▶ Description of the task:
Give the number of lines below that contain the string "calling", and no other text.

▶ Pictures paired with source code:

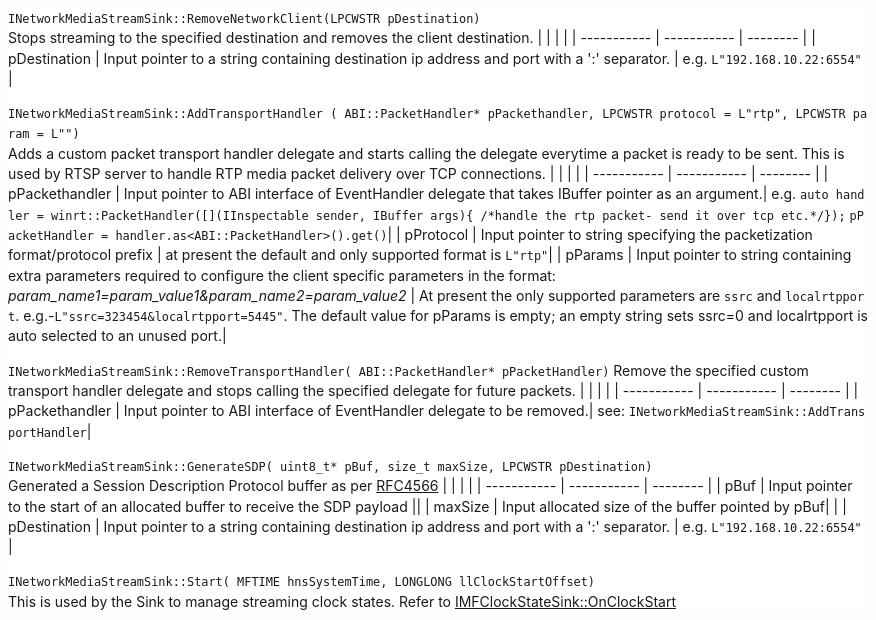 

`INetworkMediaStreamSink::RemoveNetworkClient(LPCWSTR pDestination)`  
Stops streaming to the specified destination and removes the client destination.
| | | |
| ----------- | ----------- | -------- |
| pDestination | Input pointer to a string containing destination ip address and port with a ':' separator. | e.g. `L"192.168.10.22:6554"` |


`INetworkMediaStreamSink::AddTransportHandler (
        ABI::PacketHandler* pPackethandler,
        LPCWSTR protocol = L"rtp",
        LPCWSTR param = L"")`  
Adds a custom packet transport handler delegate and starts calling the delegate everytime a packet is ready to be sent. This is used by RTSP server to handle RTP media packet delivery over TCP connections.
| | | |
| ----------- | ----------- | -------- |
| pPackethandler | Input pointer to ABI interface of EventHandler delegate that takes IBuffer pointer as an argument.| e.g. `auto handler = winrt::PacketHandler([](IInspectable sender, IBuffer args){ /*handle the rtp packet- send it over tcp etc.*/});` `pPacketHandler = handler.as<ABI::PacketHandler>().get()`|
| pProtocol | Input pointer to string specifying the packetization format/protocol prefix | at present the default and only supported format is `L"rtp"`|
| pParams | Input pointer to string containing extra parameters required to configure the client specific parameters in the format:  *param_name1=param_value1&param_name2=param_value2* | At present the only supported parameters are `ssrc` and `localrtpport`. e.g.-`L"ssrc=323454&localrtpport=5445"`. The default value for pParams is empty; an empty string  sets ssrc=0 and localrtpport is auto selected to an unused port.|


`INetworkMediaStreamSink::RemoveTransportHandler(
        ABI::PacketHandler* pPacketHandler)`
Remove the specified custom transport handler delegate and stops calling the specified delegate for future packets.
| | | |
| ----------- | ----------- | -------- |
| pPackethandler | Input pointer to ABI interface of EventHandler delegate to be removed.| see: `INetworkMediaStreamSink::AddTransportHandler`|



`INetworkMediaStreamSink::GenerateSDP(
        uint8_t* pBuf,
        size_t maxSize,
        LPCWSTR pDestination)`  
Generated a Session Description Protocol buffer as per [RFC4566](https://tools.ietf.org/html/rfc4566)
| | | |
| ----------- | ----------- | -------- |
| pBuf | Input pointer to the start of an allocated buffer to receive the SDP payload ||
| maxSize | Input allocated size of the buffer pointed by pBuf| |
| pDestination | Input pointer to a string containing destination ip address and port with a ':' separator. | e.g. `L"192.168.10.22:6554"` |


`INetworkMediaStreamSink::Start(
        MFTIME hnsSystemTime,
        LONGLONG llClockStartOffset)`    
This is used by the Sink to manage streaming clock states. Refer to [IMFClockStateSink::OnClockStart](https://docs.microsoft.com/en-us/windows/win32/api/mfidl/nf-mfidl-imfclockstatesink-onclockstart)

▶ Solved exercise:
2